Speaking to PinkNews, Mr Cashman said: “My immediate reaction was how can you be part time about the defence of human rights and the fight against homophobia? I am attending that conference in Malta, it is deeply significant that Malta, which has been a conservative catholic country for many years stepped forward, is moving forward, and hosting it with Sweden.
“I think it is a crucial stand for the defence of fundamental human rights at EU level and beyond. What really worries me about the Tory approach is that the they have come very very late in the day to the whole issue of LGBT equality
“I remember for years and years even [David] Cameron defending retaining Section 28 and voting against its repeal.
“When you look at same-sex marriage, brilliant as it is, it was not achieved with Tory support – over half of the party voted against, and what I am deeply worried about is a lack of real commitment from within the party of Little Britain, and what it says when we try to defend the human rights of LGBT people in places like Somalia, Uganda, India, because they can turn around and say ‘you are absolutely hypocritical because you won’t do the same thing in the EU’.
“It’s a lack of joined-up government – you’ve got the foreign office trying to defend LGBT rights and you’e got the secretary of state for culture and equality saying ‘no we won’t support campaigning, or even the idea of, ending homophobia at EU level – it’s up to each member state.’ Do they seriously believe that it doesn’t affect us?

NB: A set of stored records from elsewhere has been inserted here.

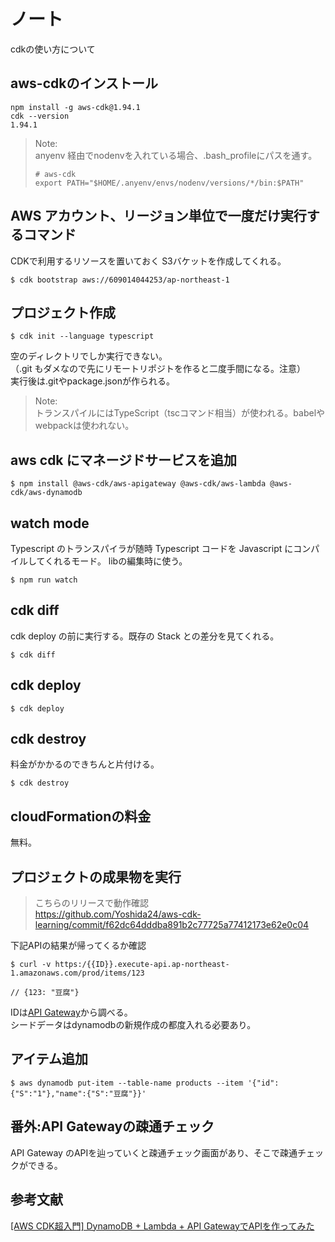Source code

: # ノート
cdkの使い方について

## aws-cdkのインストール

```
npm install -g aws-cdk@1.94.1
cdk --version
1.94.1
```

> Note:  
anyenv 経由でnodenvを入れている場合、.bash_profileにパスを通す。
> ```
> # aws-cdk
> export PATH="$HOME/.anyenv/envs/nodenv/versions/*/bin:$PATH"
> ```

## AWS アカウント、リージョン単位で一度だけ実行するコマンド
CDKで利用するリソースを置いておく S3バケットを作成してくれる。
```
$ cdk bootstrap aws://609014044253/ap-northeast-1
```


## プロジェクト作成

```
$ cdk init --language typescript
```

空のディレクトリでしか実行できない。  
（.git もダメなので先にリモートリポジトを作ると二度手間になる。注意）  
実行後は.gitやpackage.jsonが作られる。

> Note:  
トランスパイルにはTypeScript（tscコマンド相当）が使われる。babelやwebpackは使われない。

## aws cdk にマネージドサービスを追加

```
$ npm install @aws-cdk/aws-apigateway @aws-cdk/aws-lambda @aws-cdk/aws-dynamodb
```

## watch mode
Typescript のトランスパイラが随時 Typescript コードを Javascript にコンパイルしてくれるモード。
libの編集時に使う。

```
$ npm run watch
```

## cdk diff
cdk deploy の前に実行する。既存の Stack との差分を見てくれる。

```
$ cdk diff
```

## cdk deploy

```
$ cdk deploy
```

## cdk destroy
料金がかかるのできちんと片付ける。

```
$ cdk destroy
```

## cloudFormationの料金
無料。

## プロジェクトの成果物を実行
> こちらのリリースで動作確認  
https://github.com/Yoshida24/aws-cdk-learning/commit/f62dc64dddba891b2c77725a77412173e62e0c04

下記APIの結果が帰ってくるか確認
```
$ curl -v https:/{{ID}}.execute-api.ap-northeast-1.amazonaws.com/prod/items/123

// {123: "豆腐"}
```
IDは[API Gateway](https://ap-northeast-1.console.aws.amazon.com/apigateway/main/apis?region=ap-northeast-1)から調べる。  
シードデータはdynamodbの新規作成の都度入れる必要あり。


## アイテム追加
```
$ aws dynamodb put-item --table-name products --item '{"id":{"S":"1"},"name":{"S":"豆腐"}}'
```

## 番外:API Gatewayの疎通チェック
API Gateway のAPIを辿っていくと疎通チェック画面があり、そこで疎通チェックができる。

## 参考文献
[\[AWS CDK超入門\] DynamoDB + Lambda + API GatewayでAPIを作ってみた](https://dev.classmethod.jp/articles/aws-cdk-101-typescript/)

Any British citizens going on holiday to these countries within the EU would like to think that they can’t experience discrimination on the grounds of their sexual orientation, their gender identity or whatever, but actually they can.”
He went on: “If we really want to defend British citizens – if they want to take that Little Britain approach – then they should make sure that the rights that are enjoyed in this country are promoted and achieved throughout the rest of the EU. That’s why it sends, to me, a deeply worrying signal about the Tory party’s real commitment to LGBTI equality.”
He went on to say that he would speak at the event, and that he thought there were many who wanted to push in the fight against homophobia.
“Whether he allows his minister to go or not is neither here nor there- I’ll be there, I’ll be speaking as a Labour politician. I’ll be speaking as someone who’s come from the European Parliament with a fifteen year record, and I’ll be speaking on behalf of the decent citizens of this countries who believe that discrimination is something which needs to be referred back and kept in the middle ages, and has no part of modern Britain or modern Europe.”
The declaration against homophobia will be signed by 11 EU countries, but despite partly being drafted by British civil servants, the UK will not sign.